Exercise details — Return, from the data that follows, each line that holds the word "açın".

Given records —
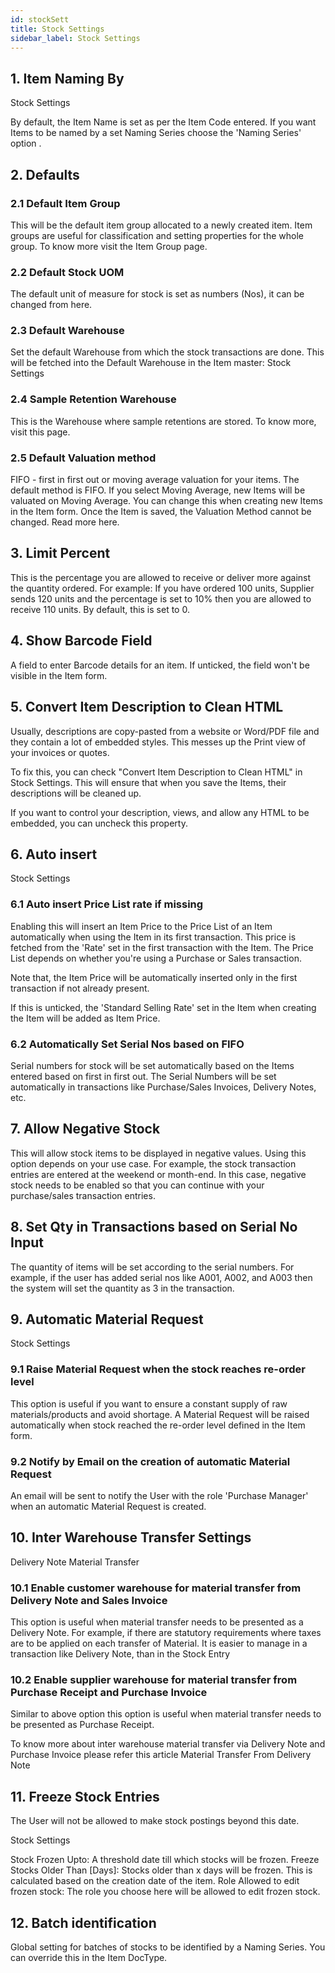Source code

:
 ```yaml
---
id: stockSett
title: Stock Settings
sidebar_label: Stock Settings
---
```


## 1. Item Naming By 
Stock Settings

By default, the Item Name is set as per the Item Code entered. If you want Items to be named by a set Naming Series choose the 'Naming Series' option .

## 2. Defaults 
### 2.1 Default Item Group 
This will be the default item group allocated to a newly created item. Item groups are useful for classification and setting properties for the whole group. To know more visit the Item Group page.

### 2.2 Default Stock UOM 
The default unit of measure for stock is set as numbers (Nos), it can be changed from here.

### 2.3 Default Warehouse 
Set the default Warehouse from which the stock transactions are done. This will be fetched into the Default Warehouse in the Item master: Stock Settings

### 2.4 Sample Retention Warehouse 
This is the Warehouse where sample retentions are stored. To know more, visit this page.

### 2.5 Default Valuation method 
FIFO - first in first out or moving average valuation for your items. The default method is FIFO. If you select Moving Average, new Items will be valuated on Moving Average. You can change this when creating new Items in the Item form. Once the Item is saved, the Valuation Method cannot be changed. Read more here.

## 3. Limit Percent 
This is the percentage you are allowed to receive or deliver more against the quantity ordered. For example: If you have ordered 100 units, Supplier sends 120 units and the percentage is set to 10% then you are allowed to receive 110 units. By default, this is set to 0.

## 4. Show Barcode Field 
A field to enter Barcode details for an item. If unticked, the field won't be visible in the Item form.

## 5. Convert Item Description to Clean HTML 
Usually, descriptions are copy-pasted from a website or Word/PDF file and they contain a lot of embedded styles. This messes up the Print view of your invoices or quotes.

To fix this, you can check "Convert Item Description to Clean HTML" in Stock Settings. This will ensure that when you save the Items, their descriptions will be cleaned up.

If you want to control your description, views, and allow any HTML to be embedded, you can uncheck this property.

## 6. Auto insert 
Stock Settings

### 6.1 Auto insert Price List rate if missing 
Enabling this will insert an Item Price to the Price List of an Item automatically when using the Item in its first transaction. This price is fetched from the 'Rate' set in the first transaction with the Item. The Price List depends on whether you're using a Purchase or Sales transaction.

Note that, the Item Price will be automatically inserted only in the first transaction if not already present.

If this is unticked, the 'Standard Selling Rate' set in the Item when creating the Item will be added as Item Price.

### 6.2 Automatically Set Serial Nos based on FIFO 
Serial numbers for stock will be set automatically based on the Items entered based on first in first out. The Serial Numbers will be set automatically in transactions like Purchase/Sales Invoices, Delivery Notes, etc.

## 7. Allow Negative Stock 
This will allow stock items to be displayed in negative values. Using this option depends on your use case. For example, the stock transaction entries are entered at the weekend or month-end. In this case, negative stock needs to be enabled so that you can continue with your purchase/sales transaction entries.

## 8. Set Qty in Transactions based on Serial No Input 
The quantity of items will be set according to the serial numbers. For example, if the user has added serial nos like A001, A002, and A003 then the system will set the quantity as 3 in the transaction.

## 9. Automatic Material Request 
Stock Settings

### 9.1 Raise Material Request when the stock reaches re-order level 
This option is useful if you want to ensure a constant supply of raw materials/products and avoid shortage. A Material Request will be raised automatically when stock reached the re-order level defined in the Item form.

### 9.2 Notify by Email on the creation of automatic Material Request 
An email will be sent to notify the User with the role 'Purchase Manager' when an automatic Material Request is created.

## 10. Inter Warehouse Transfer Settings 
Delivery Note Material Transfer

### 10.1 Enable customer warehouse for material transfer from Delivery Note and Sales Invoice 
This option is useful when material transfer needs to be presented as a Delivery Note. For example, if there are statutory requirements where taxes are to be applied on each transfer of Material. It is easier to manage in a transaction like Delivery Note, than in the Stock Entry

### 10.2 Enable supplier warehouse for material transfer from Purchase Receipt and Purchase Invoice 
Similar to above option this option is useful when material transfer needs to be presented as Purchase Receipt.

To know more about inter warehouse material transfer via Delivery Note and Purchase Invoice please refer this article Material Transfer From Delivery Note

## 11. Freeze Stock Entries 
The User will not be allowed to make stock postings beyond this date.

Stock Settings

Stock Frozen Upto: A threshold date till which stocks will be frozen.
Freeze Stocks Older Than [Days]: Stocks older than x days will be frozen. This is calculated based on the creation date of the item.
Role Allowed to edit frozen stock: The role you choose here will be allowed to edit frozen stock.
## 12. Batch identification 
Global setting for batches of stocks to be identified by a Naming Series. You can override this in the Item DocType.
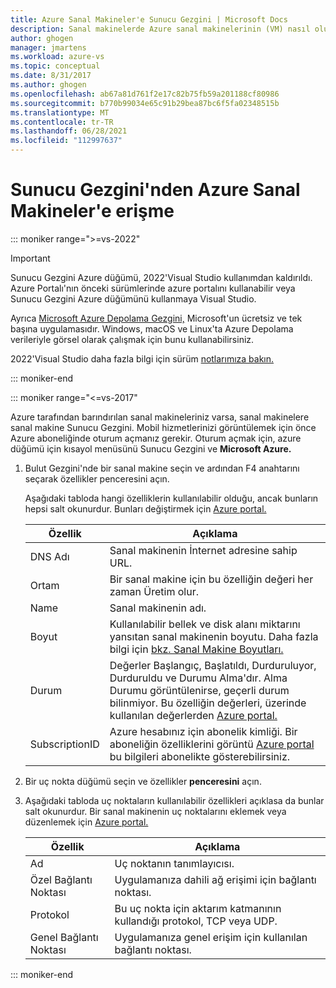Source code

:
 ```yaml
---
title: Azure Sanal Makineler'e Sunucu Gezgini | Microsoft Docs
description: Sanal makinelerde Azure sanal makinelerinin (VM) nasıl oluşturularak yönetildiklerinin nasıl görüntü Sunucu Gezgini genel Visual Studio.
author: ghogen
manager: jmartens
ms.workload: azure-vs
ms.topic: conceptual
ms.date: 8/31/2017
ms.author: ghogen
ms.openlocfilehash: ab67a81d761f2e17c82b75fb59a201188cf80986
ms.sourcegitcommit: b770b99034e65c91b29bea87bc6f5fa02348515b
ms.translationtype: MT
ms.contentlocale: tr-TR
ms.lasthandoff: 06/28/2021
ms.locfileid: "112997637"
---
```

# <a name="accessing-azure-virtual-machines-from-server-explorer"></a>Sunucu Gezgini'nden Azure Sanal Makineler'e erişme

::: moniker range=">=vs-2022"
> [!Important]
> Sunucu Gezgini Azure düğümü, 2022'Visual Studio kullanımdan kaldırıldı. Azure Portalı'nın önceki sürümlerinde azure portalını kullanabilir veya Sunucu Gezgini Azure düğümünü kullanmaya Visual Studio.
>
> Ayrıca [Microsoft Azure Depolama Gezgini,](/azure/vs-azure-tools-storage-manage-with-storage-explorer) Microsoft'un ücretsiz ve tek başına uygulamasıdır. Windows, macOS ve Linux'ta Azure Depolama verileriyle görsel olarak çalışmak için bunu kullanabilirsiniz.
>
> 2022'Visual Studio daha fazla bilgi için sürüm [notlarımıza bakın.](/visualstudio/releases/2022/release-notes-preview/)

::: moniker-end

::: moniker range="<=vs-2017"

Azure tarafından barındırılan sanal makineleriniz varsa, sanal makinelere sanal makine Sunucu Gezgini. Mobil hizmetlerinizi görüntülemek için önce Azure aboneliğinde oturum açmanız gerekir. Oturum açmak için, azure düğümü için kısayol menüsünü Sunucu Gezgini ve **Microsoft Azure.**

1. Bulut Gezgini'nde bir sanal makine seçin ve ardından F4 anahtarını seçarak özellikler penceresini açın.

    Aşağıdaki tabloda hangi özelliklerin kullanılabilir olduğu, ancak bunların hepsi salt okunurdur. Bunları değiştirmek için [Azure portal.](https://portal.azure.com)

   | Özellik | Açıklama |
   | --- | --- |
   | DNS Adı |Sanal makinenin İnternet adresine sahip URL. |
   | Ortam |Bir sanal makine için bu özelliğin değeri her zaman Üretim olur. |
   | Name |Sanal makinenin adı. |
   | Boyut |Kullanılabilir bellek ve disk alanı miktarını yansıtan sanal makinenin boyutu. Daha fazla bilgi için [bkz. Sanal Makine Boyutları.](/azure/cloud-services/cloud-services-sizes-specs) |
   | Durum |Değerler Başlangıç, Başlatıldı, Durduruluyor, Durduruldu ve Durumu Alma'dır. Alma Durumu görüntülenirse, geçerli durum bilinmiyor. Bu özelliğin değerleri, üzerinde kullanılan değerlerden [Azure portal.](https://portal.azure.com) |
   | SubscriptionID |Azure hesabınız için abonelik kimliği. Bir aboneliğin özelliklerini görüntü [Azure portal](https://portal.azure.com) bu bilgileri abonelikte gösterebilirsiniz. |
2. Bir uç nokta düğümü seçin ve özellikler **penceresini** açın.
3. Aşağıdaki tabloda uç noktaların kullanılabilir özellikleri açıklasa da bunlar salt okunurdur. Bir sanal makinenin uç noktalarını eklemek veya düzenlemek için [Azure portal.](https://portal.azure.com)

   | Özellik | Açıklama |
   | --- | --- |
   | Ad |Uç noktanın tanımlayıcısı. |
   | Özel Bağlantı Noktası |Uygulamanıza dahili ağ erişimi için bağlantı noktası. |
   | Protokol |Bu uç nokta için aktarım katmanının kullandığı protokol, TCP veya UDP. |
   | Genel Bağlantı Noktası |Uygulamanıza genel erişim için kullanılan bağlantı noktası. |

::: moniker-end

Solution for this task —
1. Bulut Gezgini'nde bir sanal makine seçin ve ardından F4 anahtarını seçarak özellikler penceresini açın.
2. Bir uç nokta düğümü seçin ve özellikler **penceresini** açın.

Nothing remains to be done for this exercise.